• _Excerpted data_:

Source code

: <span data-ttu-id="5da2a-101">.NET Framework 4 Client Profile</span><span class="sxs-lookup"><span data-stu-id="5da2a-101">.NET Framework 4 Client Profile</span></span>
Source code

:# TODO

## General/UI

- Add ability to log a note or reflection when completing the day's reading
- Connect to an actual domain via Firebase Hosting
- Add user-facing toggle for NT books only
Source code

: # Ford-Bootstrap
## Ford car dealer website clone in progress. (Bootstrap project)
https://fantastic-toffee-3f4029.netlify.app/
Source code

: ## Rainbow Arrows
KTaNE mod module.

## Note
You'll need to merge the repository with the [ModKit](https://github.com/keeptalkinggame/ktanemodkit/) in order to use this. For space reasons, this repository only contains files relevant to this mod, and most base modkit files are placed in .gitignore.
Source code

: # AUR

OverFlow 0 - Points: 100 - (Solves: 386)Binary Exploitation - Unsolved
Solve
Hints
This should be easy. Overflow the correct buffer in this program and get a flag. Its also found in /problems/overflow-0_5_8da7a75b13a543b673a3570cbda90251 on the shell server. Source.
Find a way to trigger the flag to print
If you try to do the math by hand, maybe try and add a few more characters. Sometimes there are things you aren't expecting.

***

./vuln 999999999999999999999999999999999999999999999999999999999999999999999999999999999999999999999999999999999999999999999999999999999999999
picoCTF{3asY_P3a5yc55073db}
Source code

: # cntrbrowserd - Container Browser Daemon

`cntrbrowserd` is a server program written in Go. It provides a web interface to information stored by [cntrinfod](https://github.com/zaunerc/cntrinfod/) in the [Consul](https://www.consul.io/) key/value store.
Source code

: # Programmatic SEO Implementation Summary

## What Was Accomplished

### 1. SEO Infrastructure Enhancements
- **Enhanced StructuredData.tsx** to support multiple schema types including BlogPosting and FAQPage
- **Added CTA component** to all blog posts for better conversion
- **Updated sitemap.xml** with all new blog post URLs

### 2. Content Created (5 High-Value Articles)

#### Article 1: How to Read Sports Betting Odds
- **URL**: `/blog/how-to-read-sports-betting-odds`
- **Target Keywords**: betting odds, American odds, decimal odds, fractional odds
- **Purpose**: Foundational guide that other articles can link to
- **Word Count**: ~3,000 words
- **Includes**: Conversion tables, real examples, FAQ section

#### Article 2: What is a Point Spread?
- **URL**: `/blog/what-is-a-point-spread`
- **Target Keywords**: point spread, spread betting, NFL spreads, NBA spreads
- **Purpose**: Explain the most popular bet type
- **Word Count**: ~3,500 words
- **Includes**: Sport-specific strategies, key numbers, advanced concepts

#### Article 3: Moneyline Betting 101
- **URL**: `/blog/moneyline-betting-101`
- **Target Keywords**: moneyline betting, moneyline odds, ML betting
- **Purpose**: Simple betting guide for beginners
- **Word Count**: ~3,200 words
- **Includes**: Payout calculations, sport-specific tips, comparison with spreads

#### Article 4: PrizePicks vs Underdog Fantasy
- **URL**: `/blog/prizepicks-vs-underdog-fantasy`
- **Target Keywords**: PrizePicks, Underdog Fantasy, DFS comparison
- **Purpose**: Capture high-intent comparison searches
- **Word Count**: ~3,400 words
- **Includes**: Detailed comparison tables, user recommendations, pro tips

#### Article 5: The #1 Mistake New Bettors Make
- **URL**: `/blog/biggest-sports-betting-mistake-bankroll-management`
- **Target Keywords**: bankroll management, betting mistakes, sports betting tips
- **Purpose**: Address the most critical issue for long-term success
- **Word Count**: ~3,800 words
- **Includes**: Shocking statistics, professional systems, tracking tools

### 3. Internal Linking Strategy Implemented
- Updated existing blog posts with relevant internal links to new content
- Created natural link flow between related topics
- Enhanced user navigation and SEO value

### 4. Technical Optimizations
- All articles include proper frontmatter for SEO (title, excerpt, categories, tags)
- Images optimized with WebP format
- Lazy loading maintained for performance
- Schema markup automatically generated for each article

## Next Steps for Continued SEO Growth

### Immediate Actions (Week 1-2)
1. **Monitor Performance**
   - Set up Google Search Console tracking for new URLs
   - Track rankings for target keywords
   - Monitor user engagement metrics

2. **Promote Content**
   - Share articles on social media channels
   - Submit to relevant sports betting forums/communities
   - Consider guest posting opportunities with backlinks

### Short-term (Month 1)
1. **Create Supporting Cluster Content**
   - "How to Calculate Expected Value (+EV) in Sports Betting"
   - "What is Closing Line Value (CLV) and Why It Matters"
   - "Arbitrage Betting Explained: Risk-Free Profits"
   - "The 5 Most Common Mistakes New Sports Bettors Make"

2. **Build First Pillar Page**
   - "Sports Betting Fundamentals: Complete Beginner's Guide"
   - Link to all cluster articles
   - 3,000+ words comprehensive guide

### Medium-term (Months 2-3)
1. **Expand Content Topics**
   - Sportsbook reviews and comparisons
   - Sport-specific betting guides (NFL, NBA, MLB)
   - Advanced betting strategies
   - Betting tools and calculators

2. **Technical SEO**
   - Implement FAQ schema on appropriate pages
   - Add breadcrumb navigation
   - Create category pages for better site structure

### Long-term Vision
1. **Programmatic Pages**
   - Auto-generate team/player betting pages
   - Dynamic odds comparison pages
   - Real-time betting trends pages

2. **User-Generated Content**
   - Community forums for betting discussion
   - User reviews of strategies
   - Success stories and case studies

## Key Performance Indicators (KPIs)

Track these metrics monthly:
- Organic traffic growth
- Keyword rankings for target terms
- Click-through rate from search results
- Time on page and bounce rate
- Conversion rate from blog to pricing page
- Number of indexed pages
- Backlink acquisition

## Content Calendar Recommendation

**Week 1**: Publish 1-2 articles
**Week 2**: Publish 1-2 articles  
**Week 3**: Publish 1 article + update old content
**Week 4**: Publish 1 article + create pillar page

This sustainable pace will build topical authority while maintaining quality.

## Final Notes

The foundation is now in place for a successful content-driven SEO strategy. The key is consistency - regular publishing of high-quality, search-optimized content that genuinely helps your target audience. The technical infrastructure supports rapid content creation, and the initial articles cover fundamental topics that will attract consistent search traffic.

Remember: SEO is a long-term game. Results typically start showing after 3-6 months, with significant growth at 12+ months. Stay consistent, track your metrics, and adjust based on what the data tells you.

• _Prompt_: Look above for the line that contains "- Link to all cluster articles". Starting there, transcribe every line exactly until you have copied the line that contains "- Advanced betting strategies".

• _Exercise solution_:
   - Link to all cluster articles
   - 3,000+ words comprehensive guide

### Medium-term (Months 2-3)
1. **Expand Content Topics**
   - Sportsbook reviews and comparisons
   - Sport-specific betting guides (NFL, NBA, MLB)
   - Advanced betting strategies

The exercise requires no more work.